Smyth, who was married with two children, seemed ‘handsome, brilliant, charismatic’, Atkins later recalled, dubbing him ‘a Christian role model for many’.
Yet as scores of teenage boys who crossed the eminent QC’s path later discovered, there was a dark side to his beguiling personality. For Smyth would turn out to be a prolific child abuser, who used the Iwerne Trust’s seaside camps to target potential victims.
He had a particular penchant for pupils from Winchester College, the famous public school (and alma mater of Rishi Sunak) near his idyllic family home in Hampshire.
Young members of the school’s Christian Forum, which sent a delegation to the camps, would be invited over for Sunday lunch and a swim in the pool, before being lured into Smyth’s shed, where they would be instructed to confess various sins.He would then instruct them to strip naked, before undoing his trousers and using a garden cane to inflict brutal punishment beatings.

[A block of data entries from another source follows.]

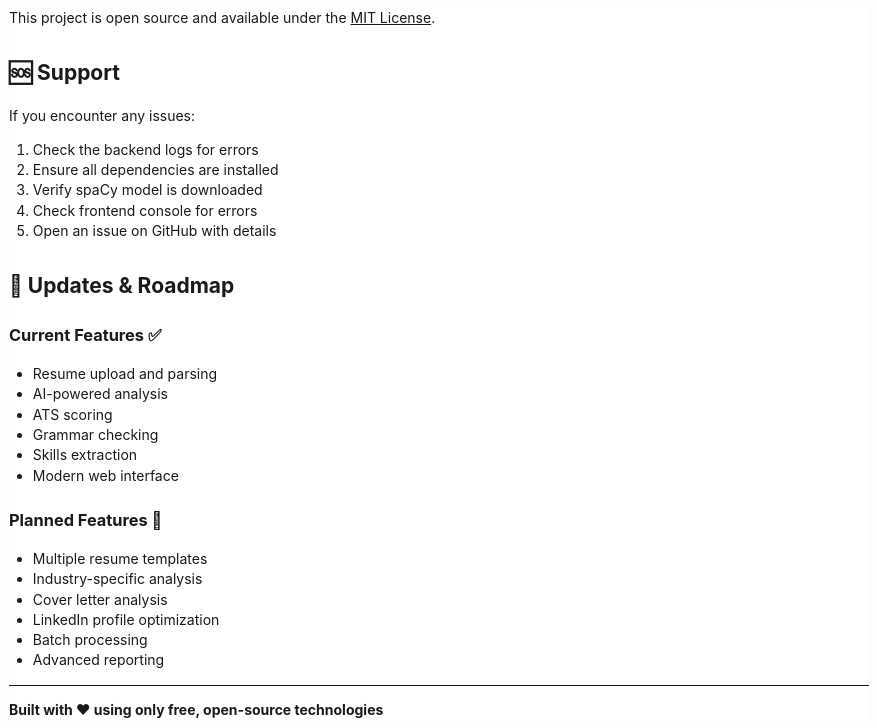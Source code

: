 This project is open source and available under the [MIT License](LICENSE).

## 🆘 Support

If you encounter any issues:

1. Check the backend logs for errors
2. Ensure all dependencies are installed
3. Verify spaCy model is downloaded
4. Check frontend console for errors
5. Open an issue on GitHub with details

## 🔄 Updates & Roadmap

### Current Features ✅

- Resume upload and parsing
- AI-powered analysis
- ATS scoring
- Grammar checking
- Skills extraction
- Modern web interface

### Planned Features 🚧

- Multiple resume templates
- Industry-specific analysis
- Cover letter analysis
- LinkedIn profile optimization
- Batch processing
- Advanced reporting

---

**Built with ❤️ using only free, open-source technologies**
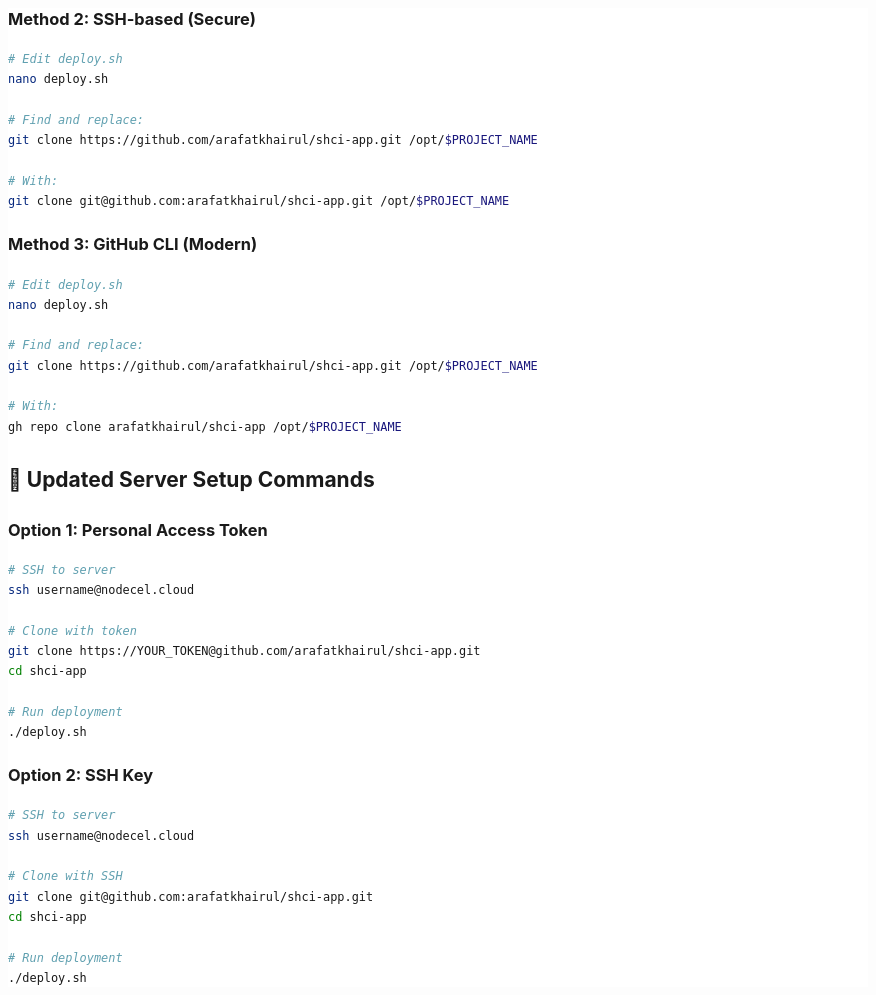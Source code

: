 ### **Method 2: SSH-based (Secure)**
```bash
# Edit deploy.sh
nano deploy.sh

# Find and replace:
git clone https://github.com/arafatkhairul/shci-app.git /opt/$PROJECT_NAME

# With:
git clone git@github.com:arafatkhairul/shci-app.git /opt/$PROJECT_NAME
```

### **Method 3: GitHub CLI (Modern)**
```bash
# Edit deploy.sh
nano deploy.sh

# Find and replace:
git clone https://github.com/arafatkhairul/shci-app.git /opt/$PROJECT_NAME

# With:
gh repo clone arafatkhairul/shci-app /opt/$PROJECT_NAME
```

## 🚀 **Updated Server Setup Commands**

### **Option 1: Personal Access Token**
```bash
# SSH to server
ssh username@nodecel.cloud

# Clone with token
git clone https://YOUR_TOKEN@github.com/arafatkhairul/shci-app.git
cd shci-app

# Run deployment
./deploy.sh
```

### **Option 2: SSH Key**
```bash
# SSH to server
ssh username@nodecel.cloud

# Clone with SSH
git clone git@github.com:arafatkhairul/shci-app.git
cd shci-app

# Run deployment
./deploy.sh
```
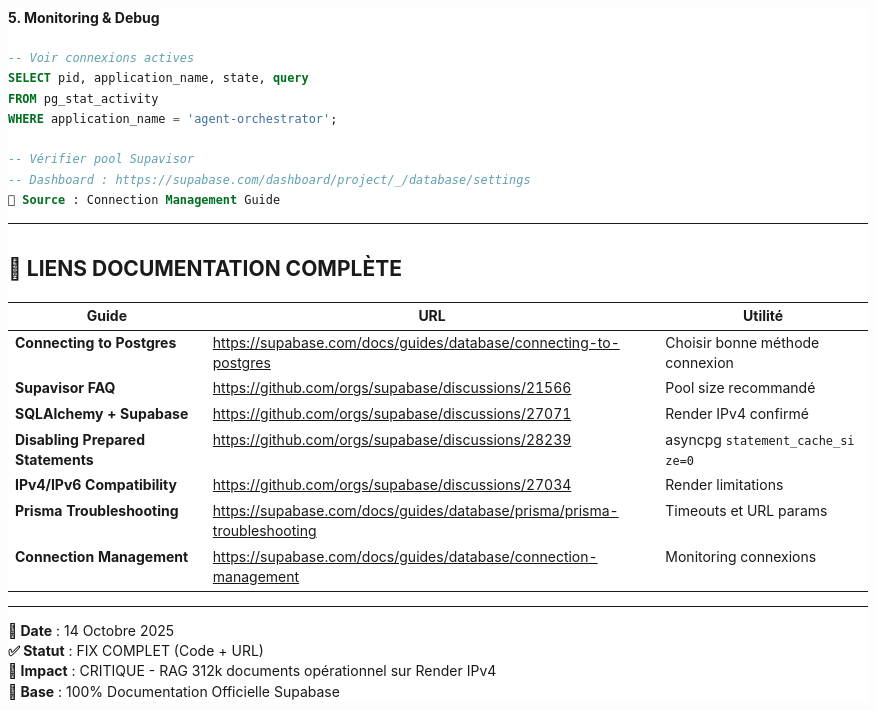 #### **5. Monitoring & Debug**
```sql
-- Voir connexions actives
SELECT pid, application_name, state, query 
FROM pg_stat_activity 
WHERE application_name = 'agent-orchestrator';

-- Vérifier pool Supavisor
-- Dashboard : https://supabase.com/dashboard/project/_/database/settings
📖 Source : Connection Management Guide
```

---

## 🔗 LIENS DOCUMENTATION COMPLÈTE

| Guide | URL | Utilité |
|-------|-----|---------|
| **Connecting to Postgres** | https://supabase.com/docs/guides/database/connecting-to-postgres | Choisir bonne méthode connexion |
| **Supavisor FAQ** | https://github.com/orgs/supabase/discussions/21566 | Pool size recommandé |
| **SQLAlchemy + Supabase** | https://github.com/orgs/supabase/discussions/27071 | Render IPv4 confirmé |
| **Disabling Prepared Statements** | https://github.com/orgs/supabase/discussions/28239 | asyncpg `statement_cache_size=0` |
| **IPv4/IPv6 Compatibility** | https://github.com/orgs/supabase/discussions/27034 | Render limitations |
| **Prisma Troubleshooting** | https://supabase.com/docs/guides/database/prisma/prisma-troubleshooting | Timeouts et URL params |
| **Connection Management** | https://supabase.com/docs/guides/database/connection-management | Monitoring connexions |

---

**📅 Date** : 14 Octobre 2025  
**✅ Statut** : FIX COMPLET (Code + URL)  
**🚀 Impact** : CRITIQUE - RAG 312k documents opérationnel sur Render IPv4  
**📖 Base** : 100% Documentation Officielle Supabase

‘He made me strip off my clothes and he got out a cane and started to beat me,’ recalled Mark Stibbe, who went on to become an Anglican vicar.

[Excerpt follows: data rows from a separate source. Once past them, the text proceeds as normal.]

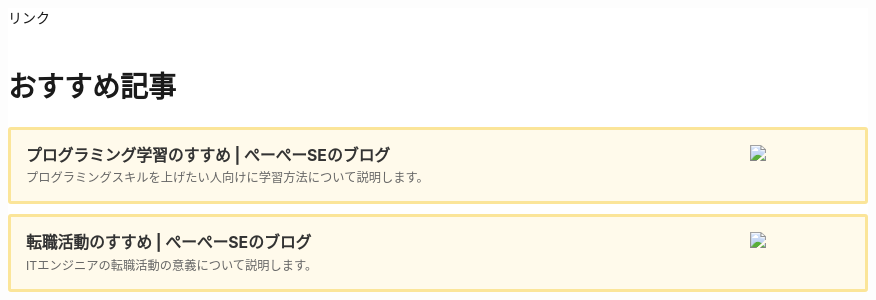 

<script type="text/javascript">
(function(b,c,f,g,a,d,e){b.MoshimoAffiliateObject=a;
b[a]=b[a]||function(){arguments.currentScript=c.currentScript
||c.scripts[c.scripts.length-2];(b[a].q=b[a].q||[]).push(arguments)};
c.getElementById(a)||(d=c.createElement(f),d.src=g,
d.id=a,e=c.getElementsByTagName("body")[0],e.appendChild(d))})
(window,document,"script","//dn.msmstatic.com/site/cardlink/bundle.js?20220329","msmaflink");
msmaflink({"n":"AWSではじめるインフラ構築入門 安全で堅牢な本番環境のつくり方 [ 中垣 健志 ]","b":"","t":"","d":"https:\/\/thumbnail.image.rakuten.co.jp","c_p":"","p":["\/@0_mall\/book\/cabinet\/3437\/9784798163437.jpg"],"u":{"u":"https:\/\/item.rakuten.co.jp\/book\/16586730\/","t":"rakuten","r_v":""},"v":"2.1","b_l":[{"u_bc":"#fc9823","u_tx":"Amazonで見る","u_url":"https:\/\/amzn.to\/3j7fBNl","s_n":"custom_3","u_so":0,"a_id":0,"p_id":0,"pc_id":0,"pl_id":0,"id":3},{"u_bc":"#bf0000","u_tx":"楽天ブックスで見る","u_url":"https:\/\/a.r10.to\/h6WEYh","s_n":"custom_4","u_so":1,"a_id":0,"p_id":0,"pc_id":0,"pl_id":0,"id":4},{"id":1,"u_tx":"楽天市場で見る","u_bc":"#f76956","u_url":"https:\/\/item.rakuten.co.jp\/book\/16586730\/","a_id":3351919,"p_id":54,"pl_id":27059,"pc_id":54,"s_n":"rakuten","u_so":2}],"eid":"e0IUt","s":"s"});
</script>
<div id="msmaflink-e0IUt">リンク</div>


# おすすめ記事


<div class="blogcardfu" style="width:auto;max-width:9999px;border:3px solid #FBE599;border-radius:3px;margin:10px 0;padding:15px;line-height:1.4;text-align:left;background:#FFFAEB;"><a href="https://blog.pepese.com/article-programing-learning" target="_blank" style="display:block;text-decoration:none;"><span class="blogcardfu-image" style="float:right;width:100px;padding:0 0 0 10px;margin:0 0 5px 5px;"><img src="https://images.weserv.nl/?w=100&url=ssl:blog.pepese.com/img/yaruwo.gif" width="100" style="width:100%;height:auto;max-height:100px;min-width:0;border:0 none;margin:0;"></span><br style="display:none"><span class="blogcardfu-title" style="font-size:112.5%;font-weight:700;color:#333333;margin:0 0 5px 0;">プログラミング学習のすすめ | ぺーぺーSEのブログ</span><br><span class="blogcardfu-content" style="font-size:87.5%;font-weight:400;color:#666666;">プログラミングスキルを上げたい人向けに学習方法について説明します。</span><br><span style="clear:both;display:block;overflow:hidden;height:0;">&nbsp;</span></a></div>


<div class="blogcardfu" style="width:auto;max-width:9999px;border:3px solid #FBE599;border-radius:3px;margin:10px 0;padding:15px;line-height:1.4;text-align:left;background:#FFFAEB;"><a href="https://blog.pepese.com/article-job-changing" target="_blank" style="display:block;text-decoration:none;"><span class="blogcardfu-image" style="float:right;width:100px;padding:0 0 0 10px;margin:0 0 5px 5px;"><img src="https://images.weserv.nl/?w=100&url=ssl:blog.pepese.com/img/yaruwo.gif" width="100" style="width:100%;height:auto;max-height:100px;min-width:0;border:0 none;margin:0;"></span><br style="display:none"><span class="blogcardfu-title" style="font-size:112.5%;font-weight:700;color:#333333;margin:0 0 5px 0;">転職活動のすすめ | ぺーぺーSEのブログ</span><br><span class="blogcardfu-content" style="font-size:87.5%;font-weight:400;color:#666666;">ITエンジニアの転職活動の意義について説明します。</span><br><span style="clear:both;display:block;overflow:hidden;height:0;">&nbsp;</span></a></div>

‘He said, ‘This is the discipline that God likes, it’s what’s going to help you become holy’.’
Another victim, Richard Gittins, was beaten so hard he needed to wear a nappy to cover his wounds: ‘He said it wasn’t enough to repent your sins; that they needed to be purged by beatings. I had to bleed for Jesus.’
A third later told reporters: ‘After ten strokes, I felt my skin burn. After 20, I felt blood trickling down from my buttocks to my legs. At 30, he stopped and embraced me from behind, leaning against my back, nuzzling his face against my neck and whispering how proud he was of me.’
Not every boy who attended Iwerne camps ended up being beaten (there is, it should be stressed, no evidence that he targeted Mr Tice). But Smyth had abused roughly 30 boys before rumours of his revolting abuse reached the authorities.
In 1982, the Trust was informed that a 21-year-old student at Cambridge University had attempted suicide after being contacted by the QC and ordered to visit Winchester to submit himself to one of his sadistic attacks.
The charity instructed a vicar named Mark Ruston to investigate the student’s complaint. His written report, submitted later that year, found that at least 13 young men had been violently assaulted by Smyth. Smyth had ‘conned men into accepting’ the ‘horrific’ beatings after confessing to a variety of sins. They would be given 100 strokes of the cane as a punishment for masturbation and 400 for exhibiting the sin of pride.